Het is tegenwoordig schering en inslag: zogenaamde ‘lege boedels’. Het gaat dan om rechtspersonen die failliet verklaard worden terwijl deze niet over enige baten beschikken.
Prijs vergelijk ADSL, kabel, glasvezel aanbieders en bespaar geld door over te stappen!
Een aangestelde curator, wiens salaris op de eerste plaats voldaan wordt uit die baten, heeft in dat geval het nakijken. Hij zal zijn wettelijke werkzaamheden toch moeten verrichten, in de wetenschap dat hij daarvoor niet zal worden betaald.
Verzet door curatoren
Gelet hierop zijn recentelijk in de rechtspraak voorbeelden opgedoken van curatoren die om die reden verzet hebben ingesteld tegen een faillietverklaring.
Verzet tegen een faillietverklaring kan worden ingesteld door de schuldenaar zelf (artikel 8 lid 3 Fw) en door iedere schuldeiser (behalve de verzoeker om de faillietverklaring) en elke belanghebbende (artikel 10 Fw). De termijn voor het instellen van verzet is kort, uiterlijk acht dagen na de faillietverklaring moet het verzet worden ingesteld.
Rechtspraak
De lagere rechtspraak is verdeeld over de vraag of een aangestelde curator kan worden aangemerkt als belanghebbende. Zo zijn het Hof Den Haag en rechtbanken Rotterdam en Den Haag van oordeel dat zulks het geval is. Zo zou de curator als (potentieel) boedelschuldeiser bij de faillissementsbehandeling betrokken zijn. Bovendien verzet de tekst van artikel 10 Fw zich hier niet tegen.

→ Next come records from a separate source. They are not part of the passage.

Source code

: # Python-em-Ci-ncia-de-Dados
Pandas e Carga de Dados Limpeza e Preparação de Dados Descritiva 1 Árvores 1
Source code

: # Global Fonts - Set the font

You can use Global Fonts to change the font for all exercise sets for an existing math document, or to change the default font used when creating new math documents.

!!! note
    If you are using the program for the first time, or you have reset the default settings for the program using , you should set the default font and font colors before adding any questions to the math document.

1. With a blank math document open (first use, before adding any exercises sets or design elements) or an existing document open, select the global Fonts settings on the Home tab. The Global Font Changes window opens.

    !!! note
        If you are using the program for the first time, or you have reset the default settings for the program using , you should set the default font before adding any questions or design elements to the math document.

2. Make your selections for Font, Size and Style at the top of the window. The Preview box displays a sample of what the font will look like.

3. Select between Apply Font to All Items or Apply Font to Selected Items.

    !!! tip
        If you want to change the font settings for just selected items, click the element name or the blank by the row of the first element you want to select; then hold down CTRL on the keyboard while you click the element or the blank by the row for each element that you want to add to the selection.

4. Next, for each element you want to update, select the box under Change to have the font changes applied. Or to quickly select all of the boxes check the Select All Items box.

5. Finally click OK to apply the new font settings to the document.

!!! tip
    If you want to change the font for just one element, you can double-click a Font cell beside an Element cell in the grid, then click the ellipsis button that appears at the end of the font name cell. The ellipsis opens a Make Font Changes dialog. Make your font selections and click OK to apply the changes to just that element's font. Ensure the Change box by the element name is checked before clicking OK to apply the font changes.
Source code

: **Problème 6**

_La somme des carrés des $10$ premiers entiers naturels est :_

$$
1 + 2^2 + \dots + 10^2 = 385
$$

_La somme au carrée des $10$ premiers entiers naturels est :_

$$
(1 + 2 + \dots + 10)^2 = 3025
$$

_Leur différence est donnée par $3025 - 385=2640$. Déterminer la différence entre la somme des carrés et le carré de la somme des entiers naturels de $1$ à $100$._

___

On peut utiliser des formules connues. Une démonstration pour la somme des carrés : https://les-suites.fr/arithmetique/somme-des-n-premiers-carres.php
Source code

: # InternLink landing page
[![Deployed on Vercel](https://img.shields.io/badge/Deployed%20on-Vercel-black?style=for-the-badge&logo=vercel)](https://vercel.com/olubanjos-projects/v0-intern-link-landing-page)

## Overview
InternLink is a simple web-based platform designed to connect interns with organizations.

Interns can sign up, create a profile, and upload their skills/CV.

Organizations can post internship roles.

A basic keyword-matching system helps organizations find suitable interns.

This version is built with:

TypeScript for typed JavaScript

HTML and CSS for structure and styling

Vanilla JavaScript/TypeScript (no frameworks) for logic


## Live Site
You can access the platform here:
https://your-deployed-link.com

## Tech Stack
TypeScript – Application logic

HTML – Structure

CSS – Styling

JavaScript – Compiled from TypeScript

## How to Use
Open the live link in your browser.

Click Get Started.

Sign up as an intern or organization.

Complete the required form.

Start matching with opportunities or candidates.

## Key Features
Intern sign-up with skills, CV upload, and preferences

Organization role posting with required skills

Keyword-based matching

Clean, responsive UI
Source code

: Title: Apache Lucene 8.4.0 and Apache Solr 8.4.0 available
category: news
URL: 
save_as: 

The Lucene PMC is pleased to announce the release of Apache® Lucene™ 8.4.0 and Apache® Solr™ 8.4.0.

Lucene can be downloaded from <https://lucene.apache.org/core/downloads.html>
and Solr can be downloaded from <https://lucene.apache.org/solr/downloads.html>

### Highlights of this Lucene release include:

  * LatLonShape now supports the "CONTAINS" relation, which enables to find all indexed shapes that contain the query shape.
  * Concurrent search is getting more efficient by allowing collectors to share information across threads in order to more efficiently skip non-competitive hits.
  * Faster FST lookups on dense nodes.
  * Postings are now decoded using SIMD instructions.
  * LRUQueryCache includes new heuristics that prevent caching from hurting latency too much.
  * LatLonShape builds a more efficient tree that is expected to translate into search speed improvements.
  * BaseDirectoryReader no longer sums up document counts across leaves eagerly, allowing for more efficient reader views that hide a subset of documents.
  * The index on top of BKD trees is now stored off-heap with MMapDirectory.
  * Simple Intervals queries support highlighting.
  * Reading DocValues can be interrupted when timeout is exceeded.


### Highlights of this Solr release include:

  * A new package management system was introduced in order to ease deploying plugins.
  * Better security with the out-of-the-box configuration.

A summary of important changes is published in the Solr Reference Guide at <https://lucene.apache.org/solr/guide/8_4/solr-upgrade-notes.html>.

Tegenstanders vragen zich af of het instellen van verzet niet op gespannen voet staat met het onzijdige karakter van de curator in een faillissement. Bovendien wijzen zij erop dat het instellen van verzet niet behoort tot het wettelijke takenpakket van de curator.
Gelet op de discussie hieromtrent heeft Rechtbank Overijssel de Hoge Raad om duidelijkheid verzocht, bij wege van zogenoemde prejudiciële vragen. Bij arrest van 18 december 2015 heeft de Hoge Raad de gewenste duidelijkheid verschaft.
Curator is belanghebbende
Volgens de Hoge Raad is de curator – uit eigen hoofde, niet in diens hoedanigheid van curator – een belanghebbende in de zin van artikel 10 lid 1 Fw. Gelet hierop kan hij met succes verzet instellen tegen de faillietverklaring, indien hij dat verzet instelt omdat de boedel (nagenoeg) geen baten bevat en baten ook niet te verwachten zijn.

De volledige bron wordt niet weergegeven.